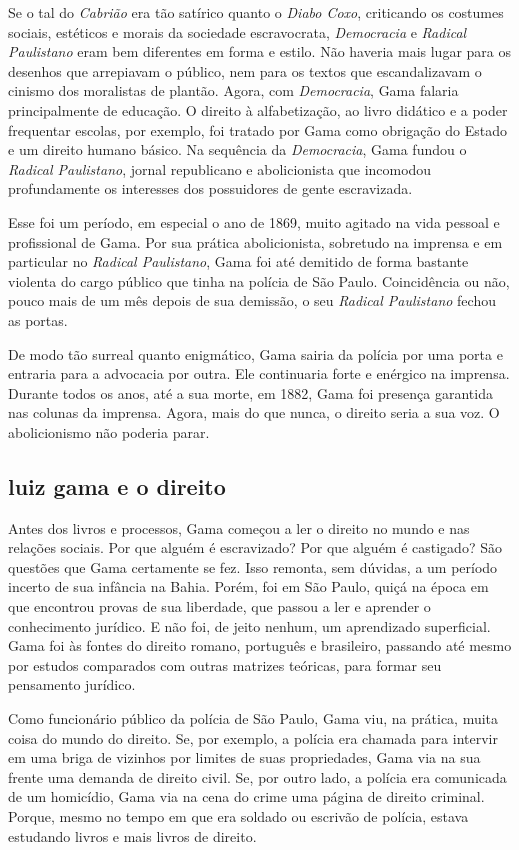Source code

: Se o tal do \emph{Cabrião} era tão satírico quanto o \emph{Diabo Coxo},
criticando os costumes sociais, estéticos e morais da sociedade
escravocrata, \emph{Democracia} e \emph{Radical Paulistano} eram bem
diferentes em forma e estilo. Não haveria mais lugar para os desenhos
que arrepiavam o público, nem para os textos que escandalizavam o
cinismo dos moralistas de plantão. Agora, com \emph{Democracia}, Gama
falaria principalmente de educação. O direito à alfabetização, ao livro
didático e a poder frequentar escolas, por exemplo, foi tratado por Gama
como obrigação do Estado e um direito humano básico. Na sequência da
\emph{Democracia}, Gama fundou o \emph{Radical Paulistano}, jornal
republicano e abolicionista que incomodou profundamente os interesses
dos possuidores de gente escravizada.

Esse foi um período, em especial o ano de 1869, muito agitado na vida
pessoal e profissional de Gama. Por sua prática abolicionista, sobretudo
na imprensa e em particular no \emph{Radical Paulistano}, Gama foi até
demitido de forma bastante violenta do cargo público que tinha na
polícia de São Paulo. Coincidência ou não, pouco mais de um mês depois
de sua demissão, o seu \emph{Radical Paulistano} fechou as portas.

De modo tão surreal quanto enigmático, Gama sairia da polícia por uma
porta e entraria para a advocacia por outra. Ele continuaria forte e
enérgico na imprensa. Durante todos os anos, até a sua morte, em 1882,
Gama foi presença garantida nas colunas da imprensa. Agora, mais do que
nunca, o direito seria a sua voz. O abolicionismo não poderia parar.

\subsection{luiz gama e o direito}

Antes dos livros e processos, Gama começou a ler o direito no mundo e
nas relações sociais. Por que alguém é escravizado? Por que alguém é
castigado? São questões que Gama certamente se fez. Isso remonta, sem
dúvidas, a um período incerto de sua infância na Bahia. Porém, foi em
São Paulo, quiçá na época em que encontrou provas de sua liberdade, que
passou a ler e aprender o conhecimento jurídico. E não foi, de jeito
nenhum, um aprendizado superficial. Gama foi às fontes do direito
romano, português e brasileiro, passando até mesmo por estudos
comparados com outras matrizes teóricas, para formar seu pensamento
jurídico.

Como funcionário público da polícia de São Paulo, Gama viu, na prática,
muita coisa do mundo do direito. Se, por exemplo, a polícia era chamada
para intervir em uma briga de vizinhos por limites de suas propriedades,
Gama via na sua frente uma demanda de direito civil. Se, por outro lado,
a polícia era comunicada de um homicídio, Gama via na cena do crime uma
página de direito criminal. Porque, mesmo no tempo em que era soldado ou
escrivão de polícia, estava estudando livros e mais livros de direito.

========================

Return all lines of the material above in which "público" occurs.

que arrepiavam o público, nem para os textos que escandalizavam o
demitido de forma bastante violenta do cargo público que tinha na
Como funcionário público da polícia de São Paulo, Gama viu, na prática,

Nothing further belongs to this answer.